Decenas de reclusos protestaron este martes, trepados algunos en el techo de una cárcel en la ciudad boliviana de La Paz, para exigir el pago de los «prediarios», las pensiones alimenticias que reciben del Estado a diario y que desde hace medio año les debe la Gobernación regional.
«6 meses sin prediario. El hambre duele», rezaba una enorme pancarta que exhibieron los reclusos desde el tejado de la cárcel de San Pedro, situada en el barrio homónimo cerca del centro histórico de La Paz, mientras algunos golpeaban ollas vacías con palos.

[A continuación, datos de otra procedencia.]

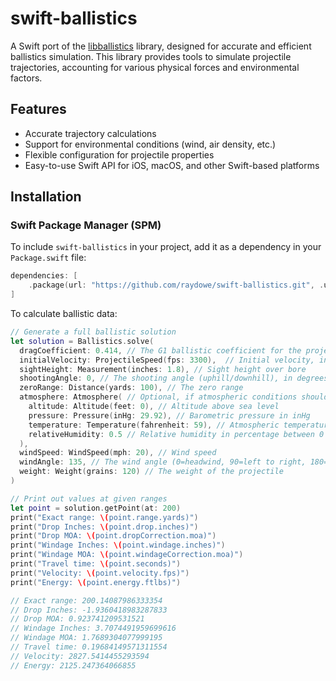 # swift-ballistics

A Swift port of the [libballistics](https://github.com/grimwm/libballistics) library, designed for accurate and efficient ballistics simulation. This library provides tools to simulate projectile trajectories, accounting for various physical forces and environmental factors.

## Features

- Accurate trajectory calculations
- Support for environmental conditions (wind, air density, etc.)
- Flexible configuration for projectile properties
- Easy-to-use Swift API for iOS, macOS, and other Swift-based platforms

## Installation

### Swift Package Manager (SPM)

To include `swift-ballistics` in your project, add it as a dependency in your `Package.swift` file:

```swift
dependencies: [
    .package(url: "https://github.com/raydowe/swift-ballistics.git", .upToNextMajor(from: "2.1.0"))
]
```

To calculate ballistic data:
```swift
// Generate a full ballistic solution
let solution = Ballistics.solve(
  dragCoefficient: 0.414, // The G1 ballistic coefficient for the projectile
  initialVelocity: ProjectileSpeed(fps: 3300),  // Initial velocity, in ft/s
  sightHeight: Measurement(inches: 1.8), // Sight height over bore
  shootingAngle: 0, // The shooting angle (uphill/downhill), in degrees
  zeroRange: Distance(yards: 100), // The zero range
  atmosphere: Atmosphere( // Optional, if atmospheric conditions should be considered
    altitude: Altitude(feet: 0), // Altitude above sea level
    pressure: Pressure(inHg: 29.92), // Barometric pressure in inHg
    temperature: Temperature(fahrenheit: 59), // Atmospheric temperature
    relativeHumidity: 0.5 // Relative humidity in percentage between 0 and 1
  ),
  windSpeed: WindSpeed(mph: 20), // Wind speed
  windAngle: 135, // The wind angle (0=headwind, 90=left to right, 180=tailwind, 270/-90=right to left)
  weight: Weight(grains: 120) // The weight of the projectile
)

// Print out values at given ranges
let point = solution.getPoint(at: 200)
print("Exact range: \(point.range.yards)")
print("Drop Inches: \(point.drop.inches)")
print("Drop MOA: \(point.dropCorrection.moa)")
print("Windage Inches: \(point.windage.inches)")
print("Windage MOA: \(point.windageCorrection.moa)")
print("Travel time: \(point.seconds)")
print("Velocity: \(point.velocity.fps)")
print("Energy: \(point.energy.ftlbs)")

// Exact range: 200.14087986333354
// Drop Inches: -1.9360418983287833
// Drop MOA: 0.923741209531521
// Windage Inches: 3.7074491959699616
// Windage MOA: 1.7689304077999195
// Travel time: 0.19684149571311554
// Velocity: 2827.5414455293594
// Energy: 2125.247364066855

```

Otro grupo de reos se aproximó a la puerta principal de ingreso al penal para manifestarse también con pancartas que decían «El hambre también es castigo», «No somos invisibles. Somos seres humanos» y corearon consignas como «El hambre duele» y «Tenemos hambre», además de pedir que haya un indulto carcelario.
Ante la protesta de esta jornada, la Policía desplegó agentes antimotines en el perímetro de la cárcel.
Cada recluso debe pagar a diario para su alimentación ocho bolivianos, equivalentes a poco más de un dólar, un monto que debe ser cubierto por las gobernaciones regionales.
Por su parte, el director general del Régimen Penitenciario, Juan Carlos Limpias, hizo un llamado a la Gobernación de La Paz «para que pueda cumplir con el pago de los prediarios», una situación que, según dijo, también será verificada por la Defensoría del Pueblo.
«Entendemos que como Estado no podemos fallar a la alimentación, es un delito de lesa humanidad no dar alimentación a personas que se encuentran en un sector vulnerable», agregó Limpias.